TASK TO CARRY OUT
Leave the images out, and copy each of the records below exactly.

==================================================

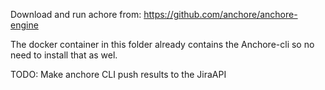 Download and run achore from:
https://github.com/anchore/anchore-engine

The docker container in this folder already contains the Anchore-cli so no
need to install that as wel. 

TODO:
Make anchore CLI push results to the JiraAPI
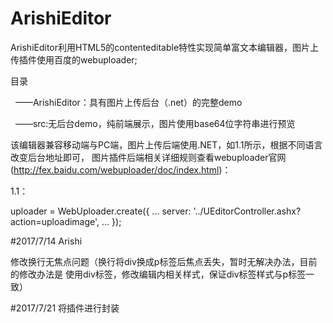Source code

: # ArishiEditor

ArishiEditor利用HTML5的contenteditable特性实现简单富文本编辑器，图片上传插件使用百度的webuploader;

目录

   ——ArishiEditor：具有图片上传后台（.net）的完整demo
   
   ——src:无后台demo，纯前端展示，图片使用base64位字符串进行预览

该编辑器兼容移动端与PC端，图片上传后端使用.NET，如1.1所示，根据不同语言改变后台地址即可，
图片插件后端相关详细规则查看webuploader官网(http://fex.baidu.com/webuploader/doc/index.html)：

1.1：

 uploader = WebUploader.create({
  ...
  server: '../UEditorController.ashx?action=uploadimage',
  ...
  });

#2017/7/14 Arishi

修改换行无焦点问题（换行将div换成p标签后焦点丢失，暂时无解决办法，目前的修改办法是
使用div标签，修改编辑内相关样式，保证div标签样式与p标签一致）

#2017/7/21 将插件进行封装
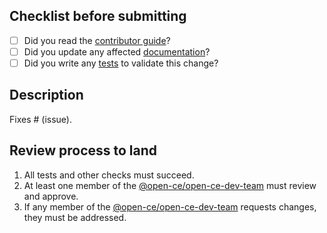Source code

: ## Checklist before submitting

- [ ] Did you read the [contributor guide](CONTRIBUTING.md)?
- [ ] Did you update any affected [documentation](doc/)?
- [ ] Did you write any [tests](tests/) to validate this change?  

## Description

Fixes # (issue).

## Review process to land 

1. All tests and other checks must succeed.
2. At least one member of the [@open-ce/open-ce-dev-team](https://github.com/orgs/open-ce/teams/open-ce-dev-team/members) must review and approve.
3. If any member of the [@open-ce/open-ce-dev-team](https://github.com/orgs/open-ce/teams/open-ce-dev-team/members) requests changes, they must be addressed.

==================================================

EXERCISE RESPONSE
 Download and run achore from:
https://github.com/anchore/anchore-engine

The docker container in this folder already contains the Anchore-cli so no
need to install that as wel. 

TODO:
Make anchore CLI push results to the JiraAPI
Source code

: # ArishiEditor

ArishiEditor利用HTML5的contenteditable特性实现简单富文本编辑器，图片上传插件使用百度的webuploader;

目录

   ——ArishiEditor：具有图片上传后台（.net）的完整demo
   
   ——src:无后台demo，纯前端展示，图片使用base64位字符串进行预览

该编辑器兼容移动端与PC端，图片上传后端使用.NET，如1.1所示，根据不同语言改变后台地址即可，
图片插件后端相关详细规则查看webuploader官网(http://fex.baidu.com/webuploader/doc/index.html)：

1.1：

 uploader = WebUploader.create({
  ...
  server: '../UEditorController.ashx?action=uploadimage',
  ...
  });

#2017/7/14 Arishi

修改换行无焦点问题（换行将div换成p标签后焦点丢失，暂时无解决办法，目前的修改办法是
使用div标签，修改编辑内相关样式，保证div标签样式与p标签一致）

#2017/7/21 将插件进行封装
Source code

: ## Checklist before submitting

- [ ] Did you read the [contributor guide](CONTRIBUTING.md)?
- [ ] Did you update any affected [documentation](doc/)?
- [ ] Did you write any [tests](tests/) to validate this change?  

## Description

Fixes # (issue).

## Review process to land 

1. All tests and other checks must succeed.
2. At least one member of the [@open-ce/open-ce-dev-team](https://github.com/orgs/open-ce/teams/open-ce-dev-team/members) must review and approve.
3. If any member of the [@open-ce/open-ce-dev-team](https://github.com/orgs/open-ce/teams/open-ce-dev-team/members) requests changes, they must be addressed.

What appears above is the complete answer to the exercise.